▼▼▼

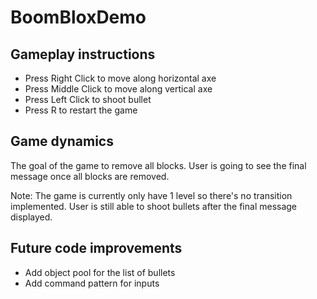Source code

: # BoomBloxDemo

## Gameplay instructions

* Press Right Click to move along horizontal axe
* Press Middle Click to move along vertical axe
* Press Left Click to shoot bullet
* Press R to restart the game

## Game dynamics
The goal of the game to remove all blocks. 
User is going to see the final message once all blocks are removed.

Note: The game is currently only have 1 level so there's no transition implemented. 
User is still able to shoot bullets after the final message displayed.

## Future code improvements
* Add object pool for the list of bullets
* Add command pattern for inputs 
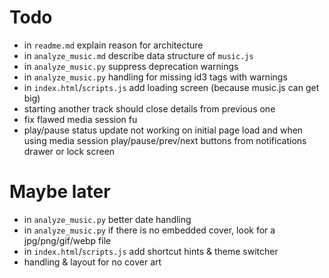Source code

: # Todo
- in `readme.md` explain reason for architecture
- in `analyze_music.md` describe data structure of `music.js`
- in `analyze_music.py` suppress deprecation warnings
- in `analyze_music.py` handling for missing id3 tags with warnings 
- in `index.html`/`scripts.js` add loading screen (because music.js can get big)
- starting another track should close details from previous one
- fix flawed media session fu
- play/pause status update not working on initial page load and when using media session play/pause/prev/next buttons from notifications drawer or lock screen

# Maybe later
- in `analyze_music.py` better date handling
- in `analyze_music.py` if there is no embedded cover, look for a jpg/png/gif/webp file
- in `index.html`/`scripts.js` add shortcut hints & theme switcher
- handling & layout for no cover art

▲▲▲

**Work request:**
Replicate the material above verbatim; images stay out of the copy.

**Solution:**
Source code

: # BoomBloxDemo

## Gameplay instructions

* Press Right Click to move along horizontal axe
* Press Middle Click to move along vertical axe
* Press Left Click to shoot bullet
* Press R to restart the game

## Game dynamics
The goal of the game to remove all blocks. 
User is going to see the final message once all blocks are removed.

Note: The game is currently only have 1 level so there's no transition implemented. 
User is still able to shoot bullets after the final message displayed.

## Future code improvements
* Add object pool for the list of bullets
* Add command pattern for inputs 
Source code

: # Todo
- in `readme.md` explain reason for architecture
- in `analyze_music.md` describe data structure of `music.js`
- in `analyze_music.py` suppress deprecation warnings
- in `analyze_music.py` handling for missing id3 tags with warnings 
- in `index.html`/`scripts.js` add loading screen (because music.js can get big)
- starting another track should close details from previous one
- fix flawed media session fu
- play/pause status update not working on initial page load and when using media session play/pause/prev/next buttons from notifications drawer or lock screen

# Maybe later
- in `analyze_music.py` better date handling
- in `analyze_music.py` if there is no embedded cover, look for a jpg/png/gif/webp file
- in `index.html`/`scripts.js` add shortcut hints & theme switcher
- handling & layout for no cover art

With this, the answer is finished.